Irvin D. Yalom, Et Nietzsche a pleuré,
traduit de l’anglais (États-Unis)[1] par
Clément Baude, Galaade : Paris 2007, 436 p., 24 €
Voici un roman à multiples
facettes. C’est d’abord une intrigue saisissante, ce qui explique
sans doute qu’il s’est vendu comme bestseller dans
une douzaine de pays. C’est ensuite un livre qui nous apprend à
mieux nous connaître nous-mêmes. Comme l’a constaté
Sigmund Freud, « c’est particulièrement
stimulant d’étudier les lois de la vie psychique de l’homme
chez des individus éminents »[2]. Le récit
nous plonge dans la naissance de la psychanalyse, à Vienne en 1882,
et cela grâce à la plume experte d’Irvin
D. Yalom, professeur émérite de psychologie à l’Université
Stanford en Californie, psychothérapeute et écrivain[3].
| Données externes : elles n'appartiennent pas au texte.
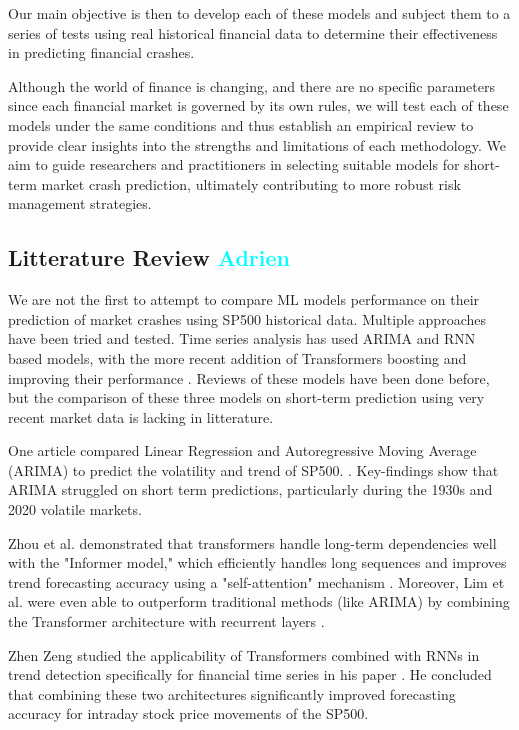 \documentclass[12pt, letterpaper]{article}
\begin{document}
Our main objective is then to develop each of these models and subject them to a series of tests using real historical financial data to determine their effectiveness in predicting financial crashes. 

Although the world of finance is changing, and there are no specific parameters since each financial market is governed by its own rules, we will test each of these models under the same conditions and thus establish an empirical review to provide clear insights into the strengths and limitations of each methodology. We aim to guide researchers and practitioners in selecting suitable models for short-term market crash prediction, ultimately contributing to more robust risk management strategies.



\subsection*{Litterature Review \textcolor{cyan}{Adrien}}
    We are not the first to attempt to compare ML models performance on their prediction of market crashes using SP500 historical data. Multiple approaches have been tried and tested. Time series analysis has used ARIMA and RNN based models, with the more recent addition of Transformers boosting and improving their performance  \cite{Okpeke, Ahmed, ArunKumar}. Reviews of these models have been done before, but the comparison of these three models on short-term prediction using very recent market data is lacking in litterature. 
    \newline

    One article compared Linear Regression and Autoregressive Moving Average (ARIMA) to predict the volatility and trend of SP500. \cite{sp500arimalstmregression}. 
    Key-findings show that ARIMA struggled on short term predictions, particularly during the 1930s and 2020 volatile markets. 
    
    Zhou et al. demonstrated that transformers handle long-term dependencies well with the "Informer model," which efficiently handles long sequences and improves trend forecasting accuracy using a "self-attention" mechanism \cite{zhou2021informer}. Moreover, Lim et al. were even able to outperform traditional methods (like ARIMA) by combining the Transformer architecture with recurrent layers \cite{lim2021temporal}. 
    
    Zhen Zeng studied the applicability of Transformers combined with RNNs in trend detection specifically for financial time series in his paper \cite{zeng2023financial}. He concluded that combining these two architectures significantly improved forecasting accuracy for intraday stock price movements of the SP500.
    \newline
\end{document}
Mais c’est aussi, last but not least, un livre qui nous permet
d’accéder d’une nouvelle façon à la pensée
parfois passablement hermétique de Friedrich Nietzsche.
La trame du roman est simple
et efficace, car les complications résultent surtout de la vie
psychique et des interactions verbales des protagonistes. Le
personnage central, le docteur Josef Breuer, à l’époque
l’un des médecins les plus réputés d’Europe,
est approché par la ravissante Lou Salomé[4].
Elle lui demande d’appliquer un nouveau traitement inventé
par lui, la cure par la parole, à la dépression de
son ami Nietzsche. Or, celui-ci n’entend nullement se faire aider.
Comme il souffre également de migraines et d’autres affections
psychosomatiques sévères, c’est sous le prétexte
de devoir les faire soigner qu’il est amené à consulter
le Dr Breuer. Cependant, au cours des consultations, les rôles des
deux hommes s’inversent : Soucieux de gagner
la confiance de Nietzsche, Breuer déclare avoir besoin de lui pour
être guéri d’une obsession sexuelle pour sa séduisante
patiente Bertha Pappenheim, mieux connue dans l’histoire de la psychanalyse
sous son pseudonyme Anna O.[5] Et c’est
Nietzsche qui devient son thérapeute. Il applique alors la nouvelle
méthode curative, que Breuer appelle aussi le ramonage[6]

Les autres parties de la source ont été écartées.